Major Hassan's actions debase the very faith that he professed to embrace
Military prosecutors earlier this week charged US Major Nidal Malek Hassan with 13 counts of premeditated murder, and one day soon, in a court of law, a jury of his peers will determine his fate. What is left for us is to ponder over what lessons can be drawn from the mayhem that this Army psychiatrist, an American native, born and raised in Virginia, and presumably a devout Muslim, had unleashed on his fellow soldiers on a US military installation in Texas two weeks ago.
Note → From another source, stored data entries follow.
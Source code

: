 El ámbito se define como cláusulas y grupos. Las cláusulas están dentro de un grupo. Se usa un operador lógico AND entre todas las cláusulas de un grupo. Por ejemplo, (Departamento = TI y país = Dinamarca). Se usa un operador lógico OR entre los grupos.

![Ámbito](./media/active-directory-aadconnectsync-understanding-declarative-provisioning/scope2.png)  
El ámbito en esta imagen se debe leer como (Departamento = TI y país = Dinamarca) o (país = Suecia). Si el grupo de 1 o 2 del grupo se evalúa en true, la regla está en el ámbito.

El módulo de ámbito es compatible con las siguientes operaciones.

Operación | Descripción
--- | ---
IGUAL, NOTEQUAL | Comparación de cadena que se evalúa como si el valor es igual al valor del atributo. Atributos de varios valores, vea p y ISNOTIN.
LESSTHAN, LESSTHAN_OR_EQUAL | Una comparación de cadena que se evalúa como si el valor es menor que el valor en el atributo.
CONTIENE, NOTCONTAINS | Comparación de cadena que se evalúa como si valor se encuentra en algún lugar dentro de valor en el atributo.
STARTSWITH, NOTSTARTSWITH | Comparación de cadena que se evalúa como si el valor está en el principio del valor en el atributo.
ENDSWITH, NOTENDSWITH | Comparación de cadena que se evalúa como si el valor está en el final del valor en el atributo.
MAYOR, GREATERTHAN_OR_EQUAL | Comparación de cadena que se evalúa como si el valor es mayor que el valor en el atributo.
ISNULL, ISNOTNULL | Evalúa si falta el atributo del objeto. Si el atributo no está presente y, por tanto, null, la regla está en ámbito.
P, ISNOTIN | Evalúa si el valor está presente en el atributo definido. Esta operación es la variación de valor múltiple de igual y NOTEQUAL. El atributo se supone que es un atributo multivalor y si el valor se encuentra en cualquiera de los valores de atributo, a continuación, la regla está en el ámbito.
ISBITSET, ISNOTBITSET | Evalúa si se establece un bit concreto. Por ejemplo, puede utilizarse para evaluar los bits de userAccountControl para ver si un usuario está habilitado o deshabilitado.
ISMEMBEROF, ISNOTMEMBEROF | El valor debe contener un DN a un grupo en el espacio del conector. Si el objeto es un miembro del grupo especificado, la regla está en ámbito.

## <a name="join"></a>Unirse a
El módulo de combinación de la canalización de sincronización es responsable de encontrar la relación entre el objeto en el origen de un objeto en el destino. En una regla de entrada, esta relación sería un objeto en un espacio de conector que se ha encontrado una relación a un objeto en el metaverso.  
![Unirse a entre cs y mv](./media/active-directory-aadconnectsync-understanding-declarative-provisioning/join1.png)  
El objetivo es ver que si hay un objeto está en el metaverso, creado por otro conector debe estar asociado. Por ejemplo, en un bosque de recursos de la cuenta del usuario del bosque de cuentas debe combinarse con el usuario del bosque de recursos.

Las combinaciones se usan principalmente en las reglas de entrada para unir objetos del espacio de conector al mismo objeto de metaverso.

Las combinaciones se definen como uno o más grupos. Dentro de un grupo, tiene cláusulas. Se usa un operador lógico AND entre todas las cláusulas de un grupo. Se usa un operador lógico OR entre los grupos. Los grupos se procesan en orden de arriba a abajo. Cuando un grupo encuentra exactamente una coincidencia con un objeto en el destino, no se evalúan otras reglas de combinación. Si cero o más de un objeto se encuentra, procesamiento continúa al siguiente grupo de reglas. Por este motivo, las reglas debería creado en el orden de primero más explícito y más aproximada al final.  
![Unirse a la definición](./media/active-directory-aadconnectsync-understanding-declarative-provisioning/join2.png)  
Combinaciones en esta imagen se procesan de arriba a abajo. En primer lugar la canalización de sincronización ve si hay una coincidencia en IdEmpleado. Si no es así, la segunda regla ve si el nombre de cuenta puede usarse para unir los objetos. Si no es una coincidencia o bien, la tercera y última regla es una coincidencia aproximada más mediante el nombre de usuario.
By all accounts, Hassan, the son of Palestinian immigrants (his father had arrived in the US aged 16), was estranged from the traditions of his society, its values and its norms, and found a sheltering refuge from his alienation in religion. Friendless, he was a loner whose relations with other people were shallow and unfulfilling. In short, he did not fit, opting for a solitary life where he no doubt saw his as the tragic condition of a man of faith in an age of brute power — brute power directed at his fellow Muslims in Iraq and Afghanistan by the very military establishment he had enlisted to serve in. He told his army superiors of his unease about being sent to those two countries where he, a Muslim, would find himself killing other Muslims, and asked for a pass. None was forthcoming.
So, like an enraged beast, he snapped, right? Not so fast, please, with such a facile answer.
That reason and common sense — both of which Hassan, a qualified doctor and a practising therapist, should have possessed in spades — is the line dividing men from animals. This, which defines these men's singular eminence above the grunt of the beast, is a given in the rational world we inhabit.
Though in it we are often confronted by existentially, even at times morally and philosophically confounding problems, we deliberate over our decisions and are held accountable for our acts. We do not break free from that reason and that common sense in order to go off on our own tangent, in this case slaughtering 13 people and wounding dozens more, unless we are insane.
No doubt, in time, when his case comes up for trial, the court will order a team of psychiatrists, as is customary, to determine whether Hassan, one of their own, was indeed insane. And that will explain a lot, for to the insane, or the insanely alienated, death is a refuge when the unbearable onslaught of ‘otherness' is near, when it seems impossible to proceed afresh that morning.
What else would Hassan have been but insane? For the mind dizzies at the amount of confusion it would have taken a sane man, a Muslim, to shout, as he went on his murderous rampage, Allahu Akbar (God is Great), thus debasing, cheapening and demeaning the place that this holy outcry holds in a Muslim's essential repertoire of religious consciousness. To Muslims, the words are sacred, but to Hassan they were profane.
Quite obviously the man believed in jargon mockingly remote from the precepts of Islam, a faith that enjoins its adherents against such acts of wanton violence.
All of which brings us to the sputtering platitudes of those nuts in the media, such as the neocon columnist Charles Krauthammer, who used the tragedy at Ford Hood as an excuse to explain how, see, told you so, the Muslim identity clashes, or is incompatible, with the values of a secular nation state (And you thought that neoconservatives have long since lifted anchor and put out to sea with George W. Bush).
Integration
Or such as the inane Evangelical preacher Pat Robertson who, speaking on his television programme The 700 Club, said last Monday: "Islam is a violent — I was going to say religion, but it's not a religion. It's a political system bent on the overthrow of the governments of the world and on world domination. I think we should treat it as such and treat its adherents as such, as we would members of the Communist Party or members of some fascist group". Inane he is.
Happily, nonsensical pontificating of this kind has been rare in the mainstream media. It's obvious that most American commentators realise that the roughly 3 million Muslims in the US, a nation of immigrants whose capacity to absorb newcomers is legion — unlike European nations which have so far been unable, or unwilling, to integrate their immigrant communities after well over half a century — are comparable to the general population, a predominantly law-abiding middle class, concerned more with their career opportunities, their kids' college funds, their mortgage payments, their pension investments, and the rest of it, than they are with the phantom demons behind the putative "clash of cultures" between Islam and the West.
You would have had to struggle, since the news about the Fort Hood tragedy broke, to find intemperate statements by any of these commentators about Muslim Americans, who are at any rate a mix of people from all over the Islamic world, difficult if not impossible to stereotype.
In coming months, as more revelations begin to crowd upon us, we will get to know more about who this man called Nidal Malek Hassan is, and what in his dissociated mental condition he had concealed and internalised before his alleged crime.
One thing we know already though: His actions debase the universal parlance of the very faith that he professed to embrace so ardently and so piously.
Fawaz Turki is a journalist, lecturer and author based in Washington. He is the author of The Disinherited: Journal of a Palestinian Exile.